Während dieselben Medien davor warnen, dass Corona-Demos und "Heiße Herbste" von Radikalen gekapert werden, die das Narrativ einer "Diktatur" bedienen oder den Volksvertretern "Verrat" vorwerfen, kann es auf der Klima-Seite hingegen offenbar gar nicht radikal genug zugehen. "Generell ist ziviler Ungehorsam legitim, weil demokratischer Fortschritt in den seltensten Fällen aus dem politischen System selbst heraus geschieht. Meist bedarf es dazu 'radikaler' Proteste", zitiert die taz den Philosophen Robin Celikates in einem Beitrag vom 5. Juni 2021.
Der taz-Artikel trägt den Titel "Die Helden von morgen" – und bezeichnenderweise nicht einen anderen, wie Sie gleich feststellen werden. Denn, so heißt es im Artikel, es sei gut möglich, dass es der Klimabewegung so ergehe wie früheren Bewegungen des zivilen Ungehorsams: "Zu ihrer Zeit wurden sie als Terroristen bezeichnet. Für uns heute sind sie Helden", so der Philosoph Celikates weiter.

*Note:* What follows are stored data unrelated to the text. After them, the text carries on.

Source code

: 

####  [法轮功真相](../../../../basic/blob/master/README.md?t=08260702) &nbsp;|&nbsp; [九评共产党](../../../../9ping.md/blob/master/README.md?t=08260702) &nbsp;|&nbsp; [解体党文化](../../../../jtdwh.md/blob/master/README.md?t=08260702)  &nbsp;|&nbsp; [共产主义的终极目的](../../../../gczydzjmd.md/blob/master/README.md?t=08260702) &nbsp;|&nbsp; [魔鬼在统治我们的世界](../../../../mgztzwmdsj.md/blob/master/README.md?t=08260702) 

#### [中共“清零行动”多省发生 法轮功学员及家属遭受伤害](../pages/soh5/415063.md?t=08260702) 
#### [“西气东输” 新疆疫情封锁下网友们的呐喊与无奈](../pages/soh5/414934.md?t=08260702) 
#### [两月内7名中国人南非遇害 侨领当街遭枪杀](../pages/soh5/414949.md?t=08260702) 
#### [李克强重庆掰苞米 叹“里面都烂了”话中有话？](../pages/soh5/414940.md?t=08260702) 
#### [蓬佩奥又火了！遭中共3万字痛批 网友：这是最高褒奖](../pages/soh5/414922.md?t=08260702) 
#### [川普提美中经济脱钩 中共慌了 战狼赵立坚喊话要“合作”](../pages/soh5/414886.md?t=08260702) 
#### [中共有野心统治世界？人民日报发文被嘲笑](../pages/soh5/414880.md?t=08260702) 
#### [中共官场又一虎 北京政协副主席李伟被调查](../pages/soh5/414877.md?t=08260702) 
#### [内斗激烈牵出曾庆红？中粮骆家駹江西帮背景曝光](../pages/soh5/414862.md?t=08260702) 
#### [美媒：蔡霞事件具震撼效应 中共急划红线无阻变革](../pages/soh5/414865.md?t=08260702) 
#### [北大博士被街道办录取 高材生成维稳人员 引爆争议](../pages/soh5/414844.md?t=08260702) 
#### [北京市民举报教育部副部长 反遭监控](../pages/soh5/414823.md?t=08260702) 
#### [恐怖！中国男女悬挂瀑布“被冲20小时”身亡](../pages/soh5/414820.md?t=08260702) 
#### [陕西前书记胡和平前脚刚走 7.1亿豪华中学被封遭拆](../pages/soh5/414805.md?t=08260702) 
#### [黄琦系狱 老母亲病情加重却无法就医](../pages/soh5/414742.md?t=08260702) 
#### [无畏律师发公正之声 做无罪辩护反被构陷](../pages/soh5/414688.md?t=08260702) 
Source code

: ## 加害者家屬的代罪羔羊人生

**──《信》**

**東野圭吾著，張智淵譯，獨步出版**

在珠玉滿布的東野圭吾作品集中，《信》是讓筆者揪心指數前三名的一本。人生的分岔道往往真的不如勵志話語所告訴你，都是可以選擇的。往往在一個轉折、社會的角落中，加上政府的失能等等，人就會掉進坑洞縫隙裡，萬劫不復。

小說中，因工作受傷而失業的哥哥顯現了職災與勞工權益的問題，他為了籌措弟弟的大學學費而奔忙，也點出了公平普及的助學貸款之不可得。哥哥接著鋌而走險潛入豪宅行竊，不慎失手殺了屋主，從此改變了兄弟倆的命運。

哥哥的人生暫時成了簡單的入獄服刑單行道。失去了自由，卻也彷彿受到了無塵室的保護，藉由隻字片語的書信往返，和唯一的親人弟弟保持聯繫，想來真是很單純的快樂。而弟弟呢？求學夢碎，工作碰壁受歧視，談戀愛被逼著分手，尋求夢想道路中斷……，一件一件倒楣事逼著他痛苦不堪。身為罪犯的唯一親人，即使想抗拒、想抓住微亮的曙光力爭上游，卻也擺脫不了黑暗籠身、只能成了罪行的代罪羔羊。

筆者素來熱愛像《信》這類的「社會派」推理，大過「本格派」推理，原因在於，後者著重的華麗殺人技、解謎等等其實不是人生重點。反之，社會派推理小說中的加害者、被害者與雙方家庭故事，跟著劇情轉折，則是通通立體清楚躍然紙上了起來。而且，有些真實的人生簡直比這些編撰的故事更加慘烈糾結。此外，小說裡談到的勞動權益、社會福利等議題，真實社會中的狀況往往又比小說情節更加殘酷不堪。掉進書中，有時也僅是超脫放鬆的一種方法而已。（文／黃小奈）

Undenkbar, dass eines der großen deutschen Medien in ähnlicher Weise über die Corona-Proteste berichtet hätte. Im selben taz-Artikel erkennt ein "XR"-Mitglied an, dass Richter dem Anliegen der Aktivisten immer wohlgesinnter – wenn auch noch nicht wohlgesinnt genug – gegenübertreten. Bei Richtern, die in Verdacht gerieten, die Argumentation der Corona-Kritiker aufgegriffen zu haben, klingelte dagegen die Polizei.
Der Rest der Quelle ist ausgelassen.